9.  Head in the Clouds

 

 

     When I woke up the next morning, Ruby was already gone.  There was a short note on the coffee table along with the car keys.  I could tell by the way she worded her message that she was angry with me.  But why? 
She
was the one playing games with
me
.  She was the one popping up in random places, teasing me, and then disappearing.  She was constantly lying to me.  That dress.  She always played dumb when I mentioned that dress.  Was she
trying
to drive me crazy?  It felt like I was already halfway there.

     My plan for the weekend was to catch up on my sleep.  But according to her note,
she’d
decided that
we
were going back to Charlotte’s Grove to get her car.  Why did she have to be so demanding?  Why was
she
all of a sudden my boss?  My head hurt and I didn’t want to get up.  I didn’t want to think about her at all.  But I did.  The way she looked in my dream, playing in the water.  And the way she smelled at the bookstore yesterday.  She was driving me slowly insane with this new dual personality routine—sexy siren one minute, cold bitchy fish the next.  What was wrong with her?

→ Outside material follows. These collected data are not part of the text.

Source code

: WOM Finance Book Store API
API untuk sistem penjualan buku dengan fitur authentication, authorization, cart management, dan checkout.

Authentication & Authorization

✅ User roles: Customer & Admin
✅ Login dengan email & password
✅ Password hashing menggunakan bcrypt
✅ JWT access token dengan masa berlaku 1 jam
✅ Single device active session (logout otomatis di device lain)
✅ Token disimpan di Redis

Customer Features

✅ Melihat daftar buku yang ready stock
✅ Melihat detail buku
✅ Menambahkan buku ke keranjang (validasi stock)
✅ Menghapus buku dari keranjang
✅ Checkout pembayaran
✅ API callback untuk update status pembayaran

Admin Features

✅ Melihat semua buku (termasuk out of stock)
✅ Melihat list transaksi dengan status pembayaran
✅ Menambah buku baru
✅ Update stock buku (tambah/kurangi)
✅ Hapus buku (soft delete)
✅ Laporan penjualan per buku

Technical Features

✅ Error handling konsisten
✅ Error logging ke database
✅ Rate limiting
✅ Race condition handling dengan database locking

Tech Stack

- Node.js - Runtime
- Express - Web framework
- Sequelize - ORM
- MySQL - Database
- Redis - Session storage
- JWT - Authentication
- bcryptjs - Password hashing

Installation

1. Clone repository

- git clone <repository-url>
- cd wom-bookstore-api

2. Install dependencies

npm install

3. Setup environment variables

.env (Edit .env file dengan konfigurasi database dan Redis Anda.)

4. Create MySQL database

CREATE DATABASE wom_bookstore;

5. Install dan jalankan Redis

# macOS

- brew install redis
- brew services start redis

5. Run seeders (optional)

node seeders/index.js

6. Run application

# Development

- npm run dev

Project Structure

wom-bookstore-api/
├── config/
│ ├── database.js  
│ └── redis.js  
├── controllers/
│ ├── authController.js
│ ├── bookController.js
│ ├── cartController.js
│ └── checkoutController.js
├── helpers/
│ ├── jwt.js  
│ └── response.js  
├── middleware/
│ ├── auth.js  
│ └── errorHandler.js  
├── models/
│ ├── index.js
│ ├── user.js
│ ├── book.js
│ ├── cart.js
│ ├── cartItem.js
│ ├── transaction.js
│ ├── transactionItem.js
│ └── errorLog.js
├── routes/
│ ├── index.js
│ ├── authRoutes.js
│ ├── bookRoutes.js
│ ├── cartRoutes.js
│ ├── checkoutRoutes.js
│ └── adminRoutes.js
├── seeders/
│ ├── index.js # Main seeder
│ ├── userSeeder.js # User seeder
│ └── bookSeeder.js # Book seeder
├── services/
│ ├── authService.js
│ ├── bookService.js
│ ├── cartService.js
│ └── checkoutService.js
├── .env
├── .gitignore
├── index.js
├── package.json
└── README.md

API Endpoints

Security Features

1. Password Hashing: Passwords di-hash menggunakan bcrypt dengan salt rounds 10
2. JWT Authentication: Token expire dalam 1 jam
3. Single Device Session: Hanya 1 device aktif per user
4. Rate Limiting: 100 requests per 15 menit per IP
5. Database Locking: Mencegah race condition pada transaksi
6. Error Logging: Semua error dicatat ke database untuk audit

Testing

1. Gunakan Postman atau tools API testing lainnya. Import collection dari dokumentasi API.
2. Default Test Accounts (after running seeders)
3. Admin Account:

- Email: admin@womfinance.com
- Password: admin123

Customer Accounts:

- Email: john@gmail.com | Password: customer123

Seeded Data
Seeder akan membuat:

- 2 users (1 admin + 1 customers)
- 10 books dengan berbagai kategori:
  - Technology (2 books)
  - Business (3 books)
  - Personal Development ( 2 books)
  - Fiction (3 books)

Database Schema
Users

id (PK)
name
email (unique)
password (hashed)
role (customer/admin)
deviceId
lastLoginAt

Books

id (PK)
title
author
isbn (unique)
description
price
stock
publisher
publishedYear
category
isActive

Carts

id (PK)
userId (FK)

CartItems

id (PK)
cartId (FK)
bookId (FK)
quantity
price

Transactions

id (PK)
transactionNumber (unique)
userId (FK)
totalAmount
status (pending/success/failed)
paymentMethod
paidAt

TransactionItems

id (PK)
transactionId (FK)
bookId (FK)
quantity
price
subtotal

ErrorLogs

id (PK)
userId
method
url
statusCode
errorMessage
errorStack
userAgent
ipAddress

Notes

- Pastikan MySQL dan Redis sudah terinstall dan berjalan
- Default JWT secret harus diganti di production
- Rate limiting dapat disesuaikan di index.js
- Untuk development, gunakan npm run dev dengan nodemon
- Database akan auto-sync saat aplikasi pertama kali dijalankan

     I dragged myself through my classes as best as I could.  Every muscle ached worse than when I was getting pummeled back when I played football.  This relationship was draining me. 
She
was draining me without offering an ounce of sympathy in return.  But why couldn’t I stop thinking about her?  Maybe it was the strain of the move that was tearing us apart.  Or maybe she was just being a selfish bitch.  But I wanted that bitch.  I wanted her bad. 

     By the time I got to my last class of the day, I could barely keep my eyes open.  None of my professors seemed to notice
or
care that I wasn’t paying attention to them—except for one.  As I began to drift off in bio lab, Professor “I wasn’t paying enough attention to catch the jerk’s name” called me out.  And yet again, Ruby was the cause for another round of public humiliation.

     “What’s your name, son?” he asked, rapping on the table sharply to snap me awake. 

     “Ruby!” I blurted out loudly before correcting myself.  “I mean Zach.  My name is Zach.”

     I was so embarrassed.  A few snickers from my classmates and the professor himself made me want to crawl under my desk and never come back out.  I made that mistake because I had already begun dreaming about her.  We were in that dark forest hideaway again.  She was right there in front of me—dancing along the shore.  Her perfume was the only scent in the breeze.  I couldn’t take it anymore.  Tonight, she needed to put on that dress and perfume and dance for me.  Tonight, she needed to stop teasing me and give me what I wanted.  Her.  I wanted
her
.

     Halfheartedly, I listened to the lecture about why college wasn’t like high school.  Why so many intelligent students fail out in their freshmen year.  That not having Mommy and Daddy around meant that I would have to take responsibility for myself for once.  Why partying all night and sleeping during class was a bad idea.  Who had the
energy
to party?  Certainly not me.  It was only the second day of the semester but I hated college already.

     After two hours in that pompous jerk’s lab, I was done for the day.  I drove home with only two things on my mind—sleep and Ruby.  Was she being a bitch all of a sudden because I hadn’t taken her out in a while?  I wanted to take her shopping yesterday but she went and ruined it by playing games with me at the bookstore and then not fessing up to it later.  Shopping bored me enough on a good day—today, I would fall asleep waiting for her outside the fitting room while she played dress-up with a thousand different outfits yet walked out of the store empty handed.  She was going to have to be satisfied with dinner tonight instead.

     When I got back to the apartment, I kicked off my shoes and headed straight for the bed.  That futon wasn’t built for someone my size and that’s probably why I’d been sore and achy from the minute I woke up.  That selfish bitch wasn’t kicking me out of this bed tonight.  If I had to
buy
pillow time with her, I was willing to do it.  Before I drifted off, I sent her one text. 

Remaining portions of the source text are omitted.